Mais ce lundi 31 mai, dans le cadre du Beauvau de la sécurité -cette grande consultation promise par Emmanuel Macron pour tenter d’améliorer les conditions de travail des forces de l’ordre et pallier leurs lacunes- une table ronde va enfin réunir les différents acteurs à même d’apporter des solutions.
De groupe Facebook à acteur officiel
Qu’ils soient politiques (comme la ministre déléguée Marlène Schiappa, qui présidera la réunion, ou l’ex-patron du Raid devenu député LREM Jean-Michel Fauvergue), dirigeants de la police nationale ou policiers en activité regroupés en associations, tous se retrouvent pour évoquer le suivi psychosocial des hommes et femmes en bleu. Une réunion qui ne sera néanmoins pas diffusée, en raison de la période de réserve imposée aux membres du gouvernement avant les élections régionales des 20 et 27 juin.
Parmi les interlocuteurs figureront les membres de Pep’s (pour Policiers entraide prévention suicide), une association qui a commencé comme groupe Facebook de conseils et de soutien moral face aux envies de suicide avant de prendre de l’ampleur jusqu’à devenir un acteur reconnu et même un partenaire de travail de la police nationale. Ces policiers de terrain consacrent une immense partie de leur temps libre à discuter avec des collègues dont ils ne connaissent souvent rien et qui se tournent vers eux en dernier recours pour tenter d’éviter l’irréparable.
“Nous sommes conviés pour intervenir en tant qu’association de prévention et dresser un tableau de la réalité du terrain”, explique au HuffPost Christophe Girard, le vice-président et porte-parole de Pep’s. Il espère qu’au regard des liens déjà noués avec les différents participants à la réunion, “ce sera une consultation et une discussion enrichissante plutôt qu’une présentation avantageuse de l’action de chacun.”
Remettre à plat le système et lutter contre une police trop hiérarchisée
Il vient en effet avec un programme déjà clair et deux grands axes à aborder. Cel commence par une remise en question du système actuellement en place, organisé autour du SSPO (Service de Soutien psychologique opérationnel), dont il est désormais clair, pour Christophe Girard, qu’il “ne fonctionne pas”. “Si le collègue en souffrance ne fait pas la démarche, le psychologue ne viendra pas à lui.
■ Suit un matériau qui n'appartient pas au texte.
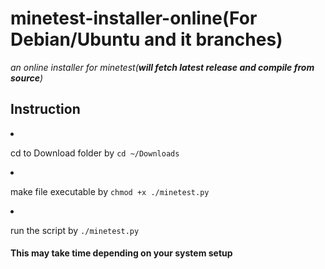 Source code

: # minetest-installer-online(For Debian/Ubuntu and it branches)
<i>an online installer for minetest(<b>will fetch latest release and compile from source</b>)</i>
<h2>Instruction</h2>
<li><p>cd to Download folder by <code>cd ~/Downloads</code></p></li>
<li><p>make file executable by <code>chmod +x ./minetest.py</code></p></li>
<li><p>run the script by <code>./minetest.py</code></p></li>

<h4>This may take time depending on your system setup</h4>
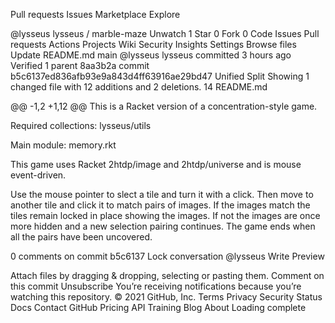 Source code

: 
 
Pull requests
Issues
Marketplace
Explore
 
@lysseus 
lysseus
/
marble-maze
 Unwatch 
1
 Star 0
 Fork 0
Code
Issues
Pull requests
Actions
Projects
Wiki
Security
Insights
Settings
Browse files
Update README.md
 main
@lysseus
lysseus committed 3 hours ago Verified
1 parent 8aa3b2a commit b5c6137ed836afb93e9a843d4ff63916ae29bd47
Unified Split
Showing  1 changed file  with 12 additions and 2 deletions.
 14  README.md 
 

@@ -1,2 +1,12 @@
 This is a Racket version of a concentration-style game.

 Required collections: 
    lysseus/utils

 Main module: memory.rkt

 This game uses Racket 2htdp/image and 2htdp/universe and is mouse event-driven.

 Use the mouse pointer to slect a tile and turn it with a click. Then move to another tile and click it to match pairs of images. If the images match the tiles remain locked in place showing the images. If not the images are once more hidden and a new selection pairing continues. The game ends when all the pairs have been uncovered.

0 comments on commit b5c6137
 Lock conversation
@lysseus
Write   Preview
 


Attach files by dragging & dropping, selecting or pasting them.
 Comment on this commit
 Unsubscribe
 You’re receiving notifications because you’re watching this repository.
© 2021 GitHub, Inc.
Terms
Privacy
Security
Status
Docs
Contact GitHub
Pricing
API
Training
Blog
About
Loading complete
Il faut changer cela pour que ce ne soit pas à ceux qui souffrent d’avoir à faire la démarche”, espère-t-il. En clair, changer de paradigme au sein de la police pour ”être proactif dans ce combat” contre le suicide.
Son deuxième combat porte davantage sur le fonctionnement de la police, où il voit une hiérarchie trop écrasante, trop puissante. “Il y a un rapport de domination constant vis-à-vis des subordonnés”, décrit-il. “Et donc forcément, quand ceux-ci sortent dans la rue, ils inversent le rôle et reprennent ce rôle de domination.” Ce qui fait dire à l’associatif qu’avec un peu plus de coopération au sein de la police, le rapport entre les forces de l’ordre et la population s’apaiserait également.
Au côté d’une autre association (APS pour Alerte Police en Souffrance), Christophe Girard et Pep’s voudront donc informer les décideurs politiques et institutionnels de la souffrance de leur profession. Des supérieurs hiérarchiques qui semblent de plus en plus à l’écoute, avant même la table ronde de ce lundi.
Déjà des avancées avec la police nationale
“Vendredi (le 28 mai, ndlr), on était avec le Directeur général de la police nationale Frédéric Veaux pour signer un protocole de travail entre le ministère et l’association”, explique fièrement le responsable associatif. Grâce à ce partenariat, Pep’s va désormais être connue des psychologues et des médecins qui travaillent avec le SSPO et la police, elle recevra des nouvelles des collègues en grande souffrance psychologique qu’elle aura orientés vers ces services, quelques jours de détachement vont être accordés à ses membres pour qu’ils puissent mener leurs actions associatives…
Un signe positif pour la suite, veut croire Christophe Girard, qui a pu longuement discuter avec le DGPN à l’occasion de la signature du texte. “On nous a déjà écoutés, des idées que l’on avait sont déjà en train d’être mises en œuvre (à l’image de l’expérimentation d’un dispositif de “sentinelles”, des personnes exposées du fait de leur fonction à des personnes en souffrance, et qui sont donc formées pour détecter les risques de suicide et pour échanger avec ceux qui les vivent, ndlr), on a déjà commencé le travail avec une représentante du ministère, à s’échanger des idées, à voir ce que l’on pourrait faire…”
“On devient un réel acteur de la prévention du suicide”, conclut le policier, en attendant de voir quelles réponses concrètes seront apportées à l’occasion du Beauvau de la sécurité. Lui et son association, en tout cas, disposent déjà de nombreuses idées pour lutter contre ce risque.